▸ GOAL OF THE EXERCISE:
Among the entries below, count the lines holding the string "CRUD". Respond with the number alone.

▸ GIVEN RECORDS:

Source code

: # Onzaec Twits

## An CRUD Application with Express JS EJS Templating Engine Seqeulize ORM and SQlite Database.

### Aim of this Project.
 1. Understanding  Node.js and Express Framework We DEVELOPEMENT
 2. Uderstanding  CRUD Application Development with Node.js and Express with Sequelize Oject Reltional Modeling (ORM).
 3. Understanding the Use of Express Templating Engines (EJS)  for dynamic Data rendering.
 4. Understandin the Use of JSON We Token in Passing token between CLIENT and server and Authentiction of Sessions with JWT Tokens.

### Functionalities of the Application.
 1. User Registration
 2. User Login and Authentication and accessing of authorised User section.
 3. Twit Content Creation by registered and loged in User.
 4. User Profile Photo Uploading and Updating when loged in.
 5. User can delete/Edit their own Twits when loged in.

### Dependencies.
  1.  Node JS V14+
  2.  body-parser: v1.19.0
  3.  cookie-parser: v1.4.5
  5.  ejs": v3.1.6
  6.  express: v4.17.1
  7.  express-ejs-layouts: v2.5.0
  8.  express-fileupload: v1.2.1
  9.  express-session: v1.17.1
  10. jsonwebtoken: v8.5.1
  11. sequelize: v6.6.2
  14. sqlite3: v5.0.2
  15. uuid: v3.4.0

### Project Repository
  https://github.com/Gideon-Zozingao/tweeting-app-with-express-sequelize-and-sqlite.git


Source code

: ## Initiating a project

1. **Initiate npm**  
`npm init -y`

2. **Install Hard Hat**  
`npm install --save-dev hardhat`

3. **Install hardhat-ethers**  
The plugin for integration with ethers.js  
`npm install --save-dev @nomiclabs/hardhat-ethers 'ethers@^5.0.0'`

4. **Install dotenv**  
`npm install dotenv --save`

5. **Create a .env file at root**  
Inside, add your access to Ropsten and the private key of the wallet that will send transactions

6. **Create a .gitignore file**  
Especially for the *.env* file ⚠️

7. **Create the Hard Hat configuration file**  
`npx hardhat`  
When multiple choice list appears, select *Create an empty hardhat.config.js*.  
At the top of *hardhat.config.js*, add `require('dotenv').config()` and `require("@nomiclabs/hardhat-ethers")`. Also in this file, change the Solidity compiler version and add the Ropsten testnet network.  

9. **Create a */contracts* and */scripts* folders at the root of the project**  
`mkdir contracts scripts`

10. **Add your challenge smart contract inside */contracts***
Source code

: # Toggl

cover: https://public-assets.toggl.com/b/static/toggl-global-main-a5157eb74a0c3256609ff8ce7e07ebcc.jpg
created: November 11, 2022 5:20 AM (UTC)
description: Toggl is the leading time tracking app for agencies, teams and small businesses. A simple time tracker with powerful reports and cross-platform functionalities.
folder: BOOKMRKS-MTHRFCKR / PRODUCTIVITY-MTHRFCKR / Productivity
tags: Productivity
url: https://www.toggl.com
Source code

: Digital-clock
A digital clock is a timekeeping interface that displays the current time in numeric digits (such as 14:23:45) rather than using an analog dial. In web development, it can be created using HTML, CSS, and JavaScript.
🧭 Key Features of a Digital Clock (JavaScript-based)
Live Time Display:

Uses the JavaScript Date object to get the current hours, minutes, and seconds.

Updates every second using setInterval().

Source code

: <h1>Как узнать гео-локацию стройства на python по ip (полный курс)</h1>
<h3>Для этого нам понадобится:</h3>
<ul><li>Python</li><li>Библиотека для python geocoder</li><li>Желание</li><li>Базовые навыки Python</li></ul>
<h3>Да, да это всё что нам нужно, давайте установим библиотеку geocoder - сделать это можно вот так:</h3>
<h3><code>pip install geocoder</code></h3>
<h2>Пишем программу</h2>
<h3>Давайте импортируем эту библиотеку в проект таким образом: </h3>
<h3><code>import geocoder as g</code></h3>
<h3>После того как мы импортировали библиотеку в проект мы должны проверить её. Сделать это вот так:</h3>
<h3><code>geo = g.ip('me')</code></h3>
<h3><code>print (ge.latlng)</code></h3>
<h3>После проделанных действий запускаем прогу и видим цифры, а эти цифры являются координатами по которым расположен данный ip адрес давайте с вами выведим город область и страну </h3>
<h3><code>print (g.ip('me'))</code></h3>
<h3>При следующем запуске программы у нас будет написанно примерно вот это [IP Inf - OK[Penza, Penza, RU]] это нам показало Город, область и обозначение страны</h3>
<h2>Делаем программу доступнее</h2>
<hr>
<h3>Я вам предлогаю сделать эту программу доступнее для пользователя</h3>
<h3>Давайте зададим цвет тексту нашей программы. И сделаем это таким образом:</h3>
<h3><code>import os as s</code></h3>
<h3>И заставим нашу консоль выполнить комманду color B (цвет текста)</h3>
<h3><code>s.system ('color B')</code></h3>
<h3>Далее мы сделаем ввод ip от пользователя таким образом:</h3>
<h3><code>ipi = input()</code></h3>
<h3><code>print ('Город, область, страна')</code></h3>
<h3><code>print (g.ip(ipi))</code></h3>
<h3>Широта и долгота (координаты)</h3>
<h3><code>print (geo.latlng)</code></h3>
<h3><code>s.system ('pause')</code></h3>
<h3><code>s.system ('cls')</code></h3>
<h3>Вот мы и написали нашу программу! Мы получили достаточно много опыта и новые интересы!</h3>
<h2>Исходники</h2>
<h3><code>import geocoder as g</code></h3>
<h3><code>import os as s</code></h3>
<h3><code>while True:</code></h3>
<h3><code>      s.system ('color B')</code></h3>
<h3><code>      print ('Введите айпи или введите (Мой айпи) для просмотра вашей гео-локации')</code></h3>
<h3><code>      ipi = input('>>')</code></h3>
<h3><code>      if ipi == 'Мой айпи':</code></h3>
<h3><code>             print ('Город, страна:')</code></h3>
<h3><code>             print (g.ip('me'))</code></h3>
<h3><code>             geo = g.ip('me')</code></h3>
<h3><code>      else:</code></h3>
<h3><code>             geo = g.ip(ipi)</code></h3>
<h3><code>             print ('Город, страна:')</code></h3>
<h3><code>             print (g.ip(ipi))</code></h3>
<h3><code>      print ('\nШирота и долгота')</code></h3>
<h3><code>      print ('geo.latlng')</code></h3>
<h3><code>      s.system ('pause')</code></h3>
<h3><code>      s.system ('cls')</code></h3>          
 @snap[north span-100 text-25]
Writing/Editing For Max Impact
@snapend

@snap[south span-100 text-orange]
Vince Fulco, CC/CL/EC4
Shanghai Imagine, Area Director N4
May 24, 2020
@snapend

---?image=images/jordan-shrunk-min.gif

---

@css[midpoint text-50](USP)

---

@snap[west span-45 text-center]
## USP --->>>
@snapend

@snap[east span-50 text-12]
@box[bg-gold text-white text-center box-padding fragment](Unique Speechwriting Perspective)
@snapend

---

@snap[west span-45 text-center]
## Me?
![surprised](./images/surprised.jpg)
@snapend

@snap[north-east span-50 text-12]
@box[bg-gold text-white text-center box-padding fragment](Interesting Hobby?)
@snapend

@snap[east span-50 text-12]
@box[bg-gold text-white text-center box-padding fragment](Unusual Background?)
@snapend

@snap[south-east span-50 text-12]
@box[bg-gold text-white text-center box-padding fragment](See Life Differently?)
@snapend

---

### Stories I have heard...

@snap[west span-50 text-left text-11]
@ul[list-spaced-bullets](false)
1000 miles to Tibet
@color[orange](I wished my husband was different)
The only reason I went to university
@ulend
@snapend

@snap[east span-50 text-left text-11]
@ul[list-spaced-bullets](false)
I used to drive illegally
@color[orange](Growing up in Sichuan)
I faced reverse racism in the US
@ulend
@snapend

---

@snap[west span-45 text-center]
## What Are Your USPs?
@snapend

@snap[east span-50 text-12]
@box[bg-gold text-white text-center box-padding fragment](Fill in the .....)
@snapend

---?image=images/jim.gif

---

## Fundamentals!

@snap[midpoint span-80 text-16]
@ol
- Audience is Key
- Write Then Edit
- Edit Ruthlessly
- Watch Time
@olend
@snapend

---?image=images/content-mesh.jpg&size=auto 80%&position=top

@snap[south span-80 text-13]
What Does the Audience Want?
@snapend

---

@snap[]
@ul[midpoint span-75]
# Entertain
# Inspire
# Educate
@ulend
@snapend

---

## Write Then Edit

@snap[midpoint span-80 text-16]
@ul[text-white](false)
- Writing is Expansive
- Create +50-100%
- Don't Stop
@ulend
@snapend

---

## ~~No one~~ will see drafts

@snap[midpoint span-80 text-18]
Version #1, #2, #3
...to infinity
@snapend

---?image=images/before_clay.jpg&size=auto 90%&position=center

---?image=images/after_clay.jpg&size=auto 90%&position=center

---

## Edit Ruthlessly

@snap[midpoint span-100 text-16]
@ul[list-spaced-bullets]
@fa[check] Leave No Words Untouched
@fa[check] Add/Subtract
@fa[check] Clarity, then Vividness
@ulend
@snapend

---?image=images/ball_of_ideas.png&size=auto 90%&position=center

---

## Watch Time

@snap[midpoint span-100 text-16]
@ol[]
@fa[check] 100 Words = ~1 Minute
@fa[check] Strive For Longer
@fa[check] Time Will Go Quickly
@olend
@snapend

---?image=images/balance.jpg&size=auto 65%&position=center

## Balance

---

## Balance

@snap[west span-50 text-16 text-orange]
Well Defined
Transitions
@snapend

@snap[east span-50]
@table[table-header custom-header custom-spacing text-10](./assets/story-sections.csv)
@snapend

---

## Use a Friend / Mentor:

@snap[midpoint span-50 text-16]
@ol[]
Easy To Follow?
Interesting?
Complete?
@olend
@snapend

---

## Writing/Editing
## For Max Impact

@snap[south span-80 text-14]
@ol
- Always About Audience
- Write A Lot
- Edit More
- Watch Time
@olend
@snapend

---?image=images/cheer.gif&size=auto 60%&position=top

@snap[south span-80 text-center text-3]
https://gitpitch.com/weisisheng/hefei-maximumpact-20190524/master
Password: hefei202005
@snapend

▸ OUTPUT FOR THIS EXERCISE:
2